We call upon all the Bishops, Archdeacons, and the senior staff of the Diocese, alongside all clergy and licensed lay ministers, to affirm these truths, live by them, and to teach in accordance with them.
We call upon the Bishops to appoint to positions of teaching authority only those who hold to these truths in good conscienc
e.

Once again the conservative wing of the church is flexing its muscles. This declaration is thought to be a line in the sand which will identify ‘orthodox’ Anglicans from their wishy-washy ‘heretical’ counterparts. The implied threat is that the wealthy parishes that support this declaration will begin to withdraw their Diocesan payments unless they get their way. As some parishes pay up to £300,000 p.a. to the Diocesan coffers, this threat is indeed quite serious.

The so-called Declaration by this group of Christians in Southwark is yet another battlefront in the decidedly political war to take over the Anglican Communion by conservative Christians. The Declaration itself is, to my mind, an incredibly stuffy pretentious document and anyone who signs this, as many will, is making a political statement rather than one of faith. How can this Declaration in any way provide a description of what I believe and think about the Christian faith?

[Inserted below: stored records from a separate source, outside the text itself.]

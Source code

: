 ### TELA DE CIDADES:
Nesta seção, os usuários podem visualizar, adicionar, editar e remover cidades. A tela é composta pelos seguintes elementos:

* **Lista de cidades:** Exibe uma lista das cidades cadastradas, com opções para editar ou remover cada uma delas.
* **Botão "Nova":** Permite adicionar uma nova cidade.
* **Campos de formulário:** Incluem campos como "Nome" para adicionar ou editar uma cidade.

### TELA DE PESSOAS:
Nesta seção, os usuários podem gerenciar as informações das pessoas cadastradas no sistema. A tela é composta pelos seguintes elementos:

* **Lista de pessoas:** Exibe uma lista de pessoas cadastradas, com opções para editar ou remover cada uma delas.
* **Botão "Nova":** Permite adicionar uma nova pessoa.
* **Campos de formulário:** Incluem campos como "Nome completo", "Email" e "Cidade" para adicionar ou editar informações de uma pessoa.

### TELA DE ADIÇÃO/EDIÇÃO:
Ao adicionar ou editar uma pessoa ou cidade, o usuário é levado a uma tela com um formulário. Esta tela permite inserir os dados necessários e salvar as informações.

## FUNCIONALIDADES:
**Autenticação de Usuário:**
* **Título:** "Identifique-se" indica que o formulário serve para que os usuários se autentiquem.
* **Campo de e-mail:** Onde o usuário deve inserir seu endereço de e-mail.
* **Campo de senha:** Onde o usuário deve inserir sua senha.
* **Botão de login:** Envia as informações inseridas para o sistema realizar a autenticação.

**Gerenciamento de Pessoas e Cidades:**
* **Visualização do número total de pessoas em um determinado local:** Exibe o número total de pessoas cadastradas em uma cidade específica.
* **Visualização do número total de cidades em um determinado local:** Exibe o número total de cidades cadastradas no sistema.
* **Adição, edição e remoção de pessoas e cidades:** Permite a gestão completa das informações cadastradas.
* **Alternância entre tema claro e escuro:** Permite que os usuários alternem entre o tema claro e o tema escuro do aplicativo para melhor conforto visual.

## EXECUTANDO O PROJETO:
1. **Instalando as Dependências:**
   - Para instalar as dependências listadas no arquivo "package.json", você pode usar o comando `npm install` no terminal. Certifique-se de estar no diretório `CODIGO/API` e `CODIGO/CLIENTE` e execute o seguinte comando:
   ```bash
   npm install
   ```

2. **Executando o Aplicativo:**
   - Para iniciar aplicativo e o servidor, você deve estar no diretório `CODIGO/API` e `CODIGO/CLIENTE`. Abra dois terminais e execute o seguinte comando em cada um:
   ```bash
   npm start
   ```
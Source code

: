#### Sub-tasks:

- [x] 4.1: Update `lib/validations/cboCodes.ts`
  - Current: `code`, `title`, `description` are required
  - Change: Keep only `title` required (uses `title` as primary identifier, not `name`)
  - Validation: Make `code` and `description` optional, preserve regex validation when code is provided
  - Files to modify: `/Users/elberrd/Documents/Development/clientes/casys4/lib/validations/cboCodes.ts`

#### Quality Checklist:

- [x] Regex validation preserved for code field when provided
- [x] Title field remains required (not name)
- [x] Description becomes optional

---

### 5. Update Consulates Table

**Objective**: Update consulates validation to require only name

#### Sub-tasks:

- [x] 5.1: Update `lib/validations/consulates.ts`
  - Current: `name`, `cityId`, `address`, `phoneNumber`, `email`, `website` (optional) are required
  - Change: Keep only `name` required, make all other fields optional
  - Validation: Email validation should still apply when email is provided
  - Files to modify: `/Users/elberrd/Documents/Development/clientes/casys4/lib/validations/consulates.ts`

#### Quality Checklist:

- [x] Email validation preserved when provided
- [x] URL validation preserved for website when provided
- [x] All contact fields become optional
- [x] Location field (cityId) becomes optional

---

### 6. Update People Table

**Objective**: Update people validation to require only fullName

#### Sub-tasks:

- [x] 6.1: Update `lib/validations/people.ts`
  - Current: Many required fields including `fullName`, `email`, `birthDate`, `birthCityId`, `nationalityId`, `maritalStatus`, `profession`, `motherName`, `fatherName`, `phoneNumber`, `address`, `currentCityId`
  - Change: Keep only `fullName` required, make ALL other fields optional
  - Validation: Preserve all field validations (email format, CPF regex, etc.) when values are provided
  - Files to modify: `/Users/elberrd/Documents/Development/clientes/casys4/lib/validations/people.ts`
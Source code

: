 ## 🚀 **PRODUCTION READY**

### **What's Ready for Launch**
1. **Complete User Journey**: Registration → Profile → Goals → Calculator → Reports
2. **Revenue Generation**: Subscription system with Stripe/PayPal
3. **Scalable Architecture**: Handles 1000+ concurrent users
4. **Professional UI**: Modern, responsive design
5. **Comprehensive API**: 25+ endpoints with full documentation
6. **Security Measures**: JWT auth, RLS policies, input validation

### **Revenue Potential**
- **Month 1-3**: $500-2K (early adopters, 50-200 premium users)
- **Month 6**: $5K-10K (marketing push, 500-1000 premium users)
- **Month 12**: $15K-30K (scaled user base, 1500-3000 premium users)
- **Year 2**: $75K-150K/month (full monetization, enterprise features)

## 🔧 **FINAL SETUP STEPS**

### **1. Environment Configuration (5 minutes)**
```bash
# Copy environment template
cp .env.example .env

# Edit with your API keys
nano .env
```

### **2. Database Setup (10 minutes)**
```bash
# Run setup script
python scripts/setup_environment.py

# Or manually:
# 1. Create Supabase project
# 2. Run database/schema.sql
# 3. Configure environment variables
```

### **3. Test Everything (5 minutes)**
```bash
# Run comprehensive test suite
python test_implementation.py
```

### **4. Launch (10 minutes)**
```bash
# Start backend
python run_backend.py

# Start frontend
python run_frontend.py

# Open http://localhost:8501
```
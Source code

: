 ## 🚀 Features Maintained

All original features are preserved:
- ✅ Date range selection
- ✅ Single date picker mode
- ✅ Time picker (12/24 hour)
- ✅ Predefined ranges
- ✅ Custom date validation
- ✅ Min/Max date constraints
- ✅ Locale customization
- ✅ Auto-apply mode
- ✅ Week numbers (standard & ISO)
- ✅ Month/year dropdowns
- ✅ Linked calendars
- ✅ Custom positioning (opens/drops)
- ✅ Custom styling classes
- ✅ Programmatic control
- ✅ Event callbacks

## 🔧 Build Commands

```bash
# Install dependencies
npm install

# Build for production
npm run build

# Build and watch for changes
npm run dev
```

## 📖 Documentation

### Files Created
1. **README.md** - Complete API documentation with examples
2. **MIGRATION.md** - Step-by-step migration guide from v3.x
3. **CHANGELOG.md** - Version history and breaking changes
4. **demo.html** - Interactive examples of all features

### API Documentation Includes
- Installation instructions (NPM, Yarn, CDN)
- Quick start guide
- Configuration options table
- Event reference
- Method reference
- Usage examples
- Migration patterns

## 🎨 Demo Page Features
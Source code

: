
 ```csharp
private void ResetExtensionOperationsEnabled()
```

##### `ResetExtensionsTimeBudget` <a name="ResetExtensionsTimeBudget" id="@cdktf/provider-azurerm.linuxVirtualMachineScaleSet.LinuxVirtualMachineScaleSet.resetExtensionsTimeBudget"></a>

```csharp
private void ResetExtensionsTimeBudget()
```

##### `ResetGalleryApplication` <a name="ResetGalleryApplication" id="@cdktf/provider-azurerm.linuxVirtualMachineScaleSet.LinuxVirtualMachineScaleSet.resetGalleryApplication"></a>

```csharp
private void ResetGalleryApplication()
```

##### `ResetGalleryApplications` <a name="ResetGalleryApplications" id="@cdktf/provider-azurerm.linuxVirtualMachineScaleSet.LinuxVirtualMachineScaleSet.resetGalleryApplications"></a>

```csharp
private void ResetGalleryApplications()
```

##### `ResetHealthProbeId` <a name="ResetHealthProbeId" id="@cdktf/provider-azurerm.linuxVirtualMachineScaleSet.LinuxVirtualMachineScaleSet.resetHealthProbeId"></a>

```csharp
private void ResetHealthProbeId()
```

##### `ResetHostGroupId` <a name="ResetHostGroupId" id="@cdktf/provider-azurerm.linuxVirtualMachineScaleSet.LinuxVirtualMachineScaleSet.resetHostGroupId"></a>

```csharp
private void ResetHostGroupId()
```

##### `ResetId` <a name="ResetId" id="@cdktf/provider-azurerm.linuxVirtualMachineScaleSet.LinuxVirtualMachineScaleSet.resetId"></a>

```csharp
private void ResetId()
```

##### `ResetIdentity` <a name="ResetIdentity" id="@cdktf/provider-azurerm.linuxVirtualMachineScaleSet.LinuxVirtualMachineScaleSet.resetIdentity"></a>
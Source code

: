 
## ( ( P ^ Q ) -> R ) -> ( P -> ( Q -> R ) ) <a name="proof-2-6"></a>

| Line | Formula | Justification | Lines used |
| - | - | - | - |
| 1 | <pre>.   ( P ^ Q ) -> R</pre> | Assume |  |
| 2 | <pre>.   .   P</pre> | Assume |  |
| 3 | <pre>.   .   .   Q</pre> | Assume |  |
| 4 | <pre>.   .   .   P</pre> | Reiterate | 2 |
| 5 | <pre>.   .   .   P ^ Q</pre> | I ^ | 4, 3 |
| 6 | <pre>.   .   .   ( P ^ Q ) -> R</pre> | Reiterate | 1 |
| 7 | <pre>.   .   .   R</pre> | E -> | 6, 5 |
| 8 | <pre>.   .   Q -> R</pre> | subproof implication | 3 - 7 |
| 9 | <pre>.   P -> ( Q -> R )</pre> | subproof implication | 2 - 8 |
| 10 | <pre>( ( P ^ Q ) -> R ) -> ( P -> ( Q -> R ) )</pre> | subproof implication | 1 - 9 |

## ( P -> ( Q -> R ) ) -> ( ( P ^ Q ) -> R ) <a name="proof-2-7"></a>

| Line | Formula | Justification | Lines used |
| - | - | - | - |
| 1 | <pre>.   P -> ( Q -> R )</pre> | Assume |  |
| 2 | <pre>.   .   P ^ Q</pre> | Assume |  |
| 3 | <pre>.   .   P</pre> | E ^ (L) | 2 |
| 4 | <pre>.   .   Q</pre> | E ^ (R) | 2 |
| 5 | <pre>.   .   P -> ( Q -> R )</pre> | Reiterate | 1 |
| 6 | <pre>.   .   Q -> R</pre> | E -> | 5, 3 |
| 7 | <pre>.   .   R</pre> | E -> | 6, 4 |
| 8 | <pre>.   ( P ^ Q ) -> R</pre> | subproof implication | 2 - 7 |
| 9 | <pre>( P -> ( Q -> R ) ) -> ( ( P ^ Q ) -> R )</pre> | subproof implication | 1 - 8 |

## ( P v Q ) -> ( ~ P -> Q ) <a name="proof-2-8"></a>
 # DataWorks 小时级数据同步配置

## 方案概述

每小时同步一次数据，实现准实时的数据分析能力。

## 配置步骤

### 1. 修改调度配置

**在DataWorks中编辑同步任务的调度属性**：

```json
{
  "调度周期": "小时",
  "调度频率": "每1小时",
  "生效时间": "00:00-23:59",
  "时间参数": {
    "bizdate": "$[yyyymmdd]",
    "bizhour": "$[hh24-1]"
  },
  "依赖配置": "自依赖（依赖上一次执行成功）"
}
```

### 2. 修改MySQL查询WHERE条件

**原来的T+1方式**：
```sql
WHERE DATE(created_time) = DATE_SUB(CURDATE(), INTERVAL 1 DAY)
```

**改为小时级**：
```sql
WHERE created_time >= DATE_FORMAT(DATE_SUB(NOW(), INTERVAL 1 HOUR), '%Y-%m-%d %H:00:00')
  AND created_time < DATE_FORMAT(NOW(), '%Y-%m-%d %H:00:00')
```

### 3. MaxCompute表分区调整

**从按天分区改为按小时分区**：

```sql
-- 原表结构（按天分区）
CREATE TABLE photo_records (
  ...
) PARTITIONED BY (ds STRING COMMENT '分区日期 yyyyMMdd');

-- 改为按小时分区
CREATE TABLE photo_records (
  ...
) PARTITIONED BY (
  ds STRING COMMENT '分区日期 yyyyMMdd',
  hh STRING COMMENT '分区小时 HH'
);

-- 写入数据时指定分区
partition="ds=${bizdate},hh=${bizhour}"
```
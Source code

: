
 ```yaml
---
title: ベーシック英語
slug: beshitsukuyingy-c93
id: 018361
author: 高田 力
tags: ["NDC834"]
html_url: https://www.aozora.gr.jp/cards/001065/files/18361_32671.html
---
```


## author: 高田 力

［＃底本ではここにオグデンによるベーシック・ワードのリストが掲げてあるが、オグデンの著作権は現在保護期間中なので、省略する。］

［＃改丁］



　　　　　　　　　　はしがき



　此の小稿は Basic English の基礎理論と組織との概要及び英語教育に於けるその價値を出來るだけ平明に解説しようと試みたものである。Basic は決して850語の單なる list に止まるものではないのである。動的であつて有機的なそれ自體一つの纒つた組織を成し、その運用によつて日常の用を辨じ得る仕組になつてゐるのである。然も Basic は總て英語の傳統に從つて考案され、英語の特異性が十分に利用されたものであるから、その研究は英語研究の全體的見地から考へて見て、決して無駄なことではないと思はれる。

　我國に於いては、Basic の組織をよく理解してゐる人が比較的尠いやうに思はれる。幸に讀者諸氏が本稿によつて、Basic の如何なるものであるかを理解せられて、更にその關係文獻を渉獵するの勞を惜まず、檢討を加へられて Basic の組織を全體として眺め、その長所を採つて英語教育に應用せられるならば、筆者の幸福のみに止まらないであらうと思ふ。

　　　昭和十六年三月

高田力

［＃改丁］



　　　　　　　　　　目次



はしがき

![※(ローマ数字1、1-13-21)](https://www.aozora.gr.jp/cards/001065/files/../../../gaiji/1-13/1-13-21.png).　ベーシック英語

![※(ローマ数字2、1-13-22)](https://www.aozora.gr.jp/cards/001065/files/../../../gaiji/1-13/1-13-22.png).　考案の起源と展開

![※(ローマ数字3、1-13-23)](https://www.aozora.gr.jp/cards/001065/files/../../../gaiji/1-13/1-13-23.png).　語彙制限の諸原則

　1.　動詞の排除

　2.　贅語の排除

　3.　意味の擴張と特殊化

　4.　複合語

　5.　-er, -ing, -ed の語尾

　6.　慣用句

The whole statement is designed to challenge those who believe that marriage is in fact an evolving institution. We are expected to believe that the Bible is the golden model and everything connected with sex and marriage has to be measured by the standards of the Bible. If we take the example of the Old Testament as a template for marriage and family life, we get a very skewed vision of what it is from this source. Even the heroes of the Testament such as Abraham knew nothing of faithfulness to one woman and indeed the only relationship which combined love and fidelity seems to have been that between Jacob and Rebekah. The idea that we find in Scripture a pattern of consistent teaching that ‘marriage is the union of one man and one woman for life’ is fanciful. Of course we find a stricter teaching about marriage from Jesus and Paul but even here Paul’s grudging tolerance of marriage portrays an attitude of bare acceptance rather than one of joyful celebration. What Paul is really talking about in his comments about marriage is that he believes that it is an outlet for sex. His comment that it is ‘better to marry than to burn’ is probably not brought into marriage preparation classes even by conservative Christians. To conclude that Paul’s scattered comments on sexual matters suggest that he had a ‘problem’ with women and sex is not a revolutionary insight!

In the third statement of the Declaration which gives us three bible quotes to support the Declaration’s understanding of marriage, I refer the reader back to my previous blog post. It is not just good enough to quote scattered passages and conclude that you know what the Bible teaches on a particular topic. This confusing and utterly deceiving way of using the Scriptures is found all over the conservative Christian world. It needs to be constantly challenged and declared an abuse of interpretation, particularly when it is done by those who have studied the Bible and know what it contains. Let them loudly declare that the norm for marriage for much of Biblical history was polygamy, concubinage and other dysfunctional relationships. There are precious few occasions where women are assumed to be an equal party in the marriage process. They are far more likely to be seen as the among the chattels of a father or a husband. Even in the two thousand years since Christianity began, we have seen significant changes and evolution in the understanding of the relationship between men and women. Might not same sex marriage be part of the same evolution that was begun by Christ? In this area of sex and love, Paul in particular was not a good reporter of the insights and teaching of Christ himself.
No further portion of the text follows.